Bernard Harry "Bryn" Elliott (3 May 1925 – 15 February 2019) was an English footballer who played as a half-back in the 1940s and 1950s. He started his career at Nottingham Forest, before joining Southampton in 1949, where he was to remain for the next ten years.

==Football career==
Elliott was born in Beeston, near Nottingham and was educated at Beeston Fields School. He was a member of the Beeston Lads Club during World War II who played and defeated local Football League clubs, Notts County and Nottingham Forest.

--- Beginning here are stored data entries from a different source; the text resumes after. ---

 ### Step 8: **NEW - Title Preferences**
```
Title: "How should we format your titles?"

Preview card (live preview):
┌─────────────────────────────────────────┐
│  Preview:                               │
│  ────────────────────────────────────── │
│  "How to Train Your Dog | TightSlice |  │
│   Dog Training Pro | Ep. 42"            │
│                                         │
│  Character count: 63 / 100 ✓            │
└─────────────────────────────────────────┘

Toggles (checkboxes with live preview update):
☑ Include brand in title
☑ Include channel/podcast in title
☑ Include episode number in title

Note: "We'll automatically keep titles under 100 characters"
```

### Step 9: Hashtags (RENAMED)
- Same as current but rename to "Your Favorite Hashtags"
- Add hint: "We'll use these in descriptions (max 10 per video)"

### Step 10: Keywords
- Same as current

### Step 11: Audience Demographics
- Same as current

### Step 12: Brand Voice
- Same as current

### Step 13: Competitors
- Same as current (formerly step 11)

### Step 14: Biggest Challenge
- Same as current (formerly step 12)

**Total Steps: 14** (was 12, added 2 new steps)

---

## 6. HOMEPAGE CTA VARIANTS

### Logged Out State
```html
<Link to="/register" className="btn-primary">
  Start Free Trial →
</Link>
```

Elliott was signed by Forest in October 1942 and remained with them until August 1949, making ten appearances in the Football League Second Division. He then dropped down to non-League football, joining Boston United of the Midland League from where, in October 1949, he was signed by Southampton's recently-appointed manager, Sid Cann, together with his team-mate Tom Lowder.

He made his debut for the reserve team on 5 October 1949 before making his first-team debut on 25 February 1950 in front of a crowd of over 70,000 at White Hart Lane. Elliott played at left-half in a 4–0 defeat by Tottenham Hotspur; despite the result, he retained his place in the team for the next match, before returning to the reserves. At the end of the season, the "Saints" finished fourth in the Second Division, missing promotion on goal average, with Tottenham Hotspur being promoted as champions.

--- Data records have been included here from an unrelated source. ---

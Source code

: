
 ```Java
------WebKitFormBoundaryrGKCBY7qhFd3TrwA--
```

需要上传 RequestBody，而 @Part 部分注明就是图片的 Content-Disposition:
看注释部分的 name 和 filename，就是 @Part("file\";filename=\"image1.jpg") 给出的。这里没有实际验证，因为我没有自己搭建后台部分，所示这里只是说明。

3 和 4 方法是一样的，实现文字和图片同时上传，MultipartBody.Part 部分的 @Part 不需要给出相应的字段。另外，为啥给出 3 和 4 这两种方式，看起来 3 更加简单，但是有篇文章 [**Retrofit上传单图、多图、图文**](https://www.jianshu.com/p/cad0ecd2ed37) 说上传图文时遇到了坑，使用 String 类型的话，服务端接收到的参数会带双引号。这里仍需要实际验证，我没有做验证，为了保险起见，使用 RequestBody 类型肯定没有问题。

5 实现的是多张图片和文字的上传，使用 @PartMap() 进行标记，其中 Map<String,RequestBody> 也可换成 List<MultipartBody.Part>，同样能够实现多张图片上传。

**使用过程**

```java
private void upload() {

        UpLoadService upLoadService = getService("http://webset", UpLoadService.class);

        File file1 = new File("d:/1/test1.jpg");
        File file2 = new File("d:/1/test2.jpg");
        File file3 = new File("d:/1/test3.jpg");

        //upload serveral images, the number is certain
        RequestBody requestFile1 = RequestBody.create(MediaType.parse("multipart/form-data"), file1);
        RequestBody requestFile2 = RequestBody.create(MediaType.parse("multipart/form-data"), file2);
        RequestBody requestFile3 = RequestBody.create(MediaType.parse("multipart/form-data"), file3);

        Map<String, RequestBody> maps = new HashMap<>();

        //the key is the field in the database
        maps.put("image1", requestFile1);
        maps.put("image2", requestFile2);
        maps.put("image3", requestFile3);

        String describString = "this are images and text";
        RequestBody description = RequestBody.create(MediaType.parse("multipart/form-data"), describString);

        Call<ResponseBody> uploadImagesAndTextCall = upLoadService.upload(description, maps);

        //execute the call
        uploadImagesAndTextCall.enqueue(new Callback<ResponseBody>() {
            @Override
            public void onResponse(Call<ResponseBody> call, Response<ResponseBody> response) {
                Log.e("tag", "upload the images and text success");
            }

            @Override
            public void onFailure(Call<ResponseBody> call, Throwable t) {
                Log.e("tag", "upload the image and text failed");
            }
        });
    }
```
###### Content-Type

Described as "the owner of a neat, precise style" with "enthusiasm, combined with forceful and tenacious tackling", he soon became an established member of the Southampton side, making 23 league appearances in 1950–51 and 27 in the following season, in both of which Southampton finished mid-table. In 1952–53, Elliott only missed one match in a defence that conceded 85 goals, with the team being relegated to the Third Division South for the first time in over 30 years.

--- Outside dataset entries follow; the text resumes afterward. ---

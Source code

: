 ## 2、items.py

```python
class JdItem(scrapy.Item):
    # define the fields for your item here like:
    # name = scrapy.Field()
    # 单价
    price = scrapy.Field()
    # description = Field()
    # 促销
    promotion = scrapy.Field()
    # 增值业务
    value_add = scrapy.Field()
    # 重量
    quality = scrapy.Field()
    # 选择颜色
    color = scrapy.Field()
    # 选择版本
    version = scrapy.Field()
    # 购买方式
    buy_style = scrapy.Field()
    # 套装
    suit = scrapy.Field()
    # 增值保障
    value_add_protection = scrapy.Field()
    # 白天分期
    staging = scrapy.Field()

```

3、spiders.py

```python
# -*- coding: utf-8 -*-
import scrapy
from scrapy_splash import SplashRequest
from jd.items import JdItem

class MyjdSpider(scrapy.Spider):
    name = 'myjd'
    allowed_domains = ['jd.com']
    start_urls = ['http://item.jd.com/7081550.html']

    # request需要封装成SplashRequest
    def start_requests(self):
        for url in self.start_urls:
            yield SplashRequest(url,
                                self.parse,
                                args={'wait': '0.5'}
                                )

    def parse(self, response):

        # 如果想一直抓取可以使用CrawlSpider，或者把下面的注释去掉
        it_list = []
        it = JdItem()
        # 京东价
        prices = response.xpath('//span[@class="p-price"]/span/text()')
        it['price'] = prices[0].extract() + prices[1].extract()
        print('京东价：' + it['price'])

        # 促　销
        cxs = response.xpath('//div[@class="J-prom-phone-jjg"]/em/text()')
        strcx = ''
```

He was in-and-out of the side over the next few years, making 31 appearances in 1953–54, 19 in 1954–55, 36 in 1955–56 and 34 in 1956–57. In 1957–58, he had two long runs in the side until he was dropped after a 5–2 defeat at Bournemouth & Boscombe Athletic in February 1958.

Elliott spent the 1958–59 season in the reserves, before he was released in the 1959 close season. In his ten years at The Dell, Elliott made a total of 251 first-team appearances, scoring twice.

==Later career==
Following his release, he played part-time for Poole Town of the Southern League (managed by former Southampton player Mike Keeping), along with Southampton teammates Pat Parker, Sam Stevens and Barry Hillier.

He ran an off-licence business in Waterloo Road in Freemantle until the 1990s and continued to play golf at Stoneham into his 90s.